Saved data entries
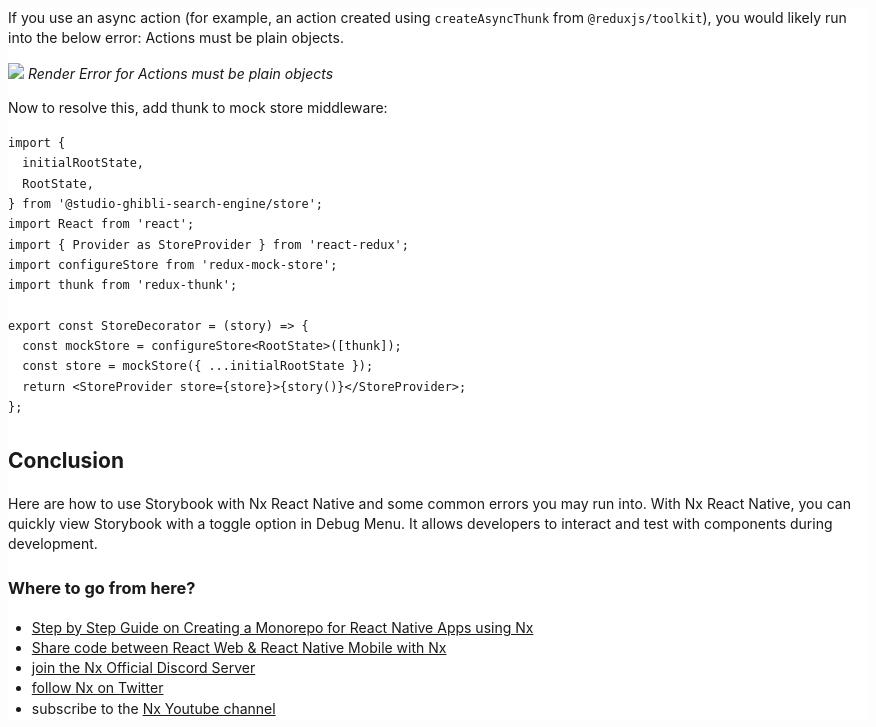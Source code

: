 If you use an async action (for example, an action created using `createAsyncThunk` from `@reduxjs/toolkit`), you would likely run into the below error: Actions must be plain objects.

![](/blog/images/2022-04-25/sJXG_eFpItyPt7ilyF19fw.avif)
_Render Error for Actions must be plain objects_

Now to resolve this, add thunk to mock store middleware:

```tsx {% fileName="store.tsx" %}
import {
  initialRootState,
  RootState,
} from '@studio-ghibli-search-engine/store';
import React from 'react';
import { Provider as StoreProvider } from 'react-redux';
import configureStore from 'redux-mock-store';
import thunk from 'redux-thunk';

export const StoreDecorator = (story) => {
  const mockStore = configureStore<RootState>([thunk]);
  const store = mockStore({ ...initialRootState });
  return <StoreProvider store={store}>{story()}</StoreProvider>;
};
```

## Conclusion

Here are how to use Storybook with Nx React Native and some common errors you may run into. With Nx React Native, you can quickly view Storybook with a toggle option in Debug Menu. It allows developers to interact and test with components during development.

### Where to go from here?

- [Step by Step Guide on Creating a Monorepo for React Native Apps using Nx](/blog/step-by-step-guide-on-creating-a-monorepo-for-react-native-apps-using-nx)
- [Share code between React Web & React Native Mobile with Nx](/blog/share-code-between-react-web-react-native-mobile-with-nx)
- [join the Nx Official Discord Server](https://go.nx.dev/community)
- [follow Nx on Twitter](https://x.com/nxdevtools)
- subscribe to the [Nx Youtube channel](https://youtube.com/c/Nrwl_io)
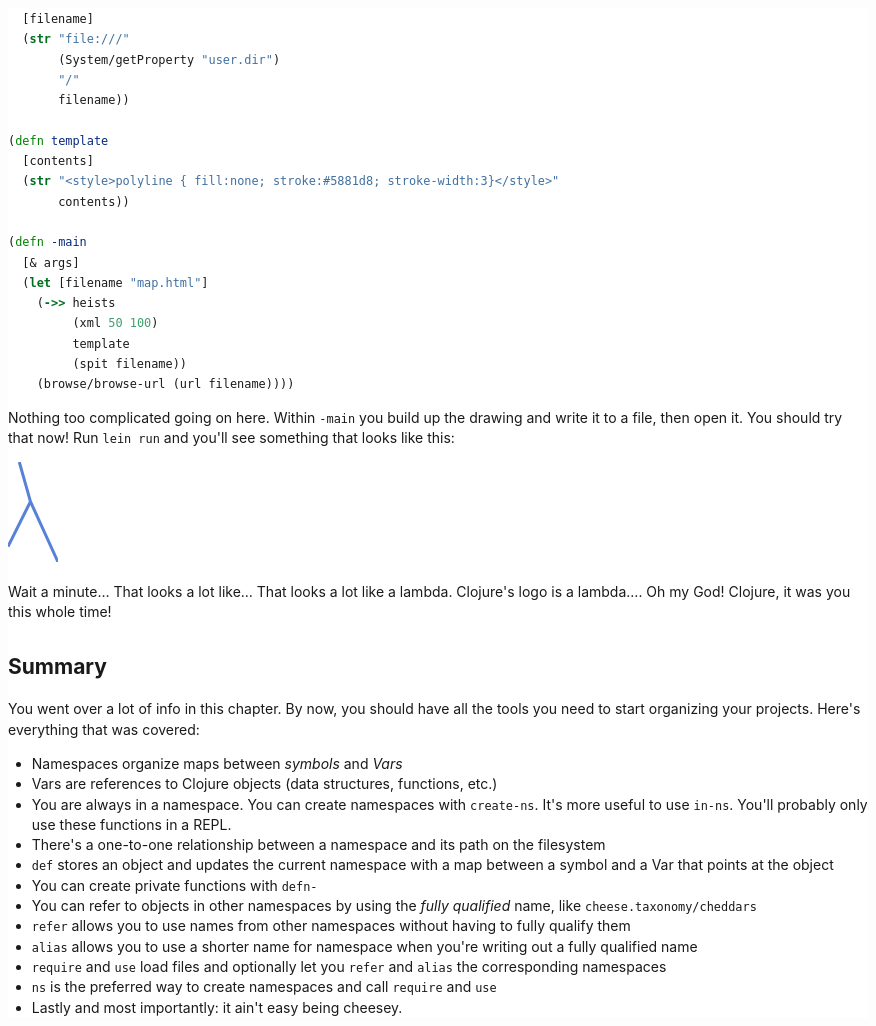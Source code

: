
 ```clojure
  [filename]
  (str "file:///"
       (System/getProperty "user.dir")
       "/"
       filename))

(defn template
  [contents]
  (str "<style>polyline { fill:none; stroke:#5881d8; stroke-width:3}</style>"
       contents))

(defn -main
  [& args]
  (let [filename "map.html"]
    (->> heists
         (xml 50 100)
         template
         (spit filename))
    (browse/browse-url (url filename))))
```

Nothing too complicated going on here. Within `-main` you build up the
drawing and write it to a file, then open it. You should try that now!
Run `lein run` and you'll see something that looks like this:

<style>polyline { fill:none; stroke:#5881d8; stroke-width:3}</style><svg height="100" width="50"><g transform="translate(0,100)"><g transform="scale(1,-1)"><polyline points="11.299435028248586,100.0 22.457627118644073,60.441988950276205 0.0,15.469613259668485 22.457627118644073,60.441988950276205 50.0,0.0" /></g></g></svg>

Wait a minute&hellip; That looks a lot like&hellip; That looks a lot
like a lambda. Clojure's logo is a lambda&hellip;. Oh my God! Clojure,
it was you this whole time!

## Summary

You went over a lot of info in this chapter. By now, you should have
all the tools you need to start organizing your projects. Here's
everything that was covered:

* Namespaces organize maps between *symbols* and *Vars*
* Vars are references to Clojure objects (data structures, functions,
  etc.)
* You are always in a namespace. You can create namespaces with
  `create-ns`. It's more useful to use `in-ns`. You'll probably only
  use these functions in a REPL.
* There's a one-to-one relationship between a namespace and its path
  on the filesystem
* `def` stores an object and updates the current namespace with a map
  between a symbol and a Var that points at the object
* You can create private functions with `defn-`
* You can refer to objects in other namespaces by using the *fully
  qualified* name, like `cheese.taxonomy/cheddars`
* `refer` allows you to use names from other namespaces without having
  to fully qualify them
* `alias` allows you to use a shorter name for namespace when you're
  writing out a fully qualified name
* `require` and `use` load files and optionally let you `refer` and
  `alias` the corresponding namespaces
* `ns` is the preferred way to create namespaces and call `require`
  and `use`
* Lastly and most importantly: it ain't easy being cheesey.
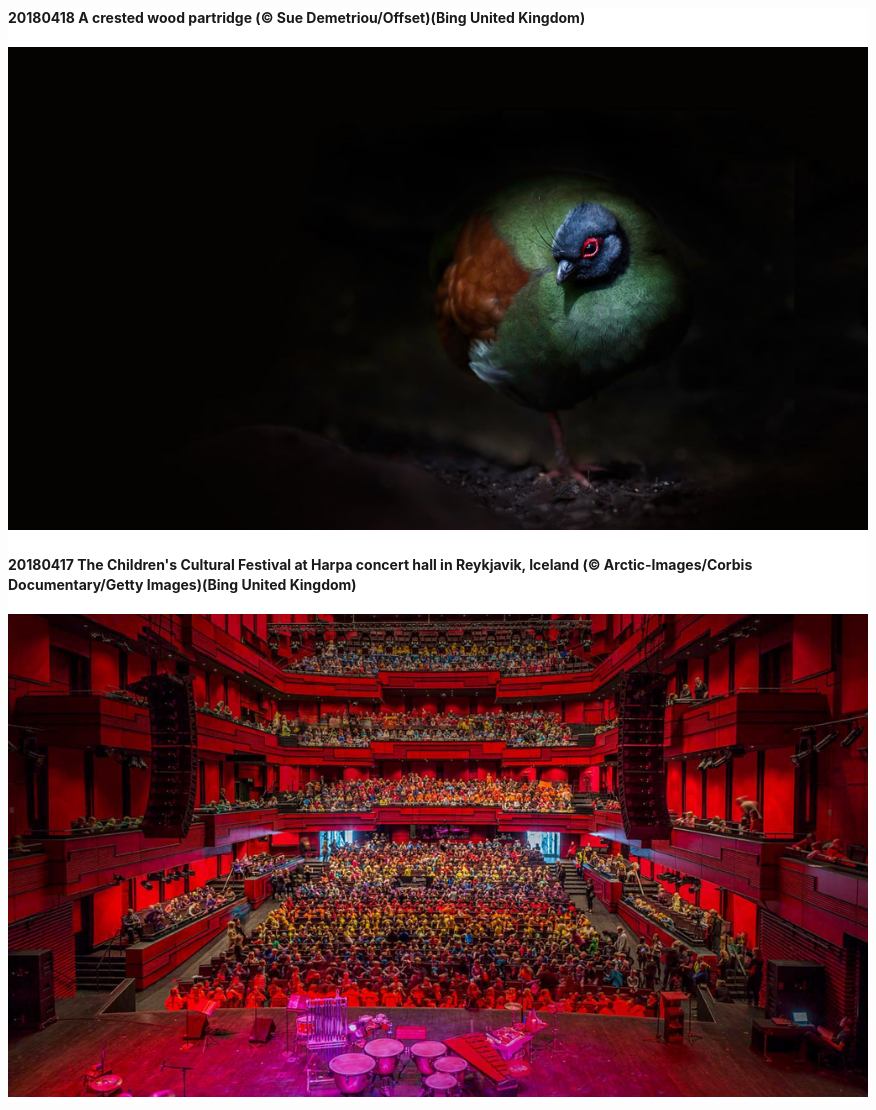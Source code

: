 #### 20180418 A crested wood partridge (© Sue Demetriou/Offset)(Bing United Kingdom)

![](20180418_WoodPartridge_1366x768.jpg)

#### 20180417 The Children's Cultural Festival at Harpa concert hall in Reykjavik, Iceland (© Arctic-Images/Corbis Documentary/Getty Images)(Bing United Kingdom)

![](20180417_ChildrenHarpa_1366x768.jpg)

• **TASK TO CARRY OUT**:
Line count for "must": say how many lines of the entries above include that word, and give only the number.

• **COMPLETED EXERCISE**:
2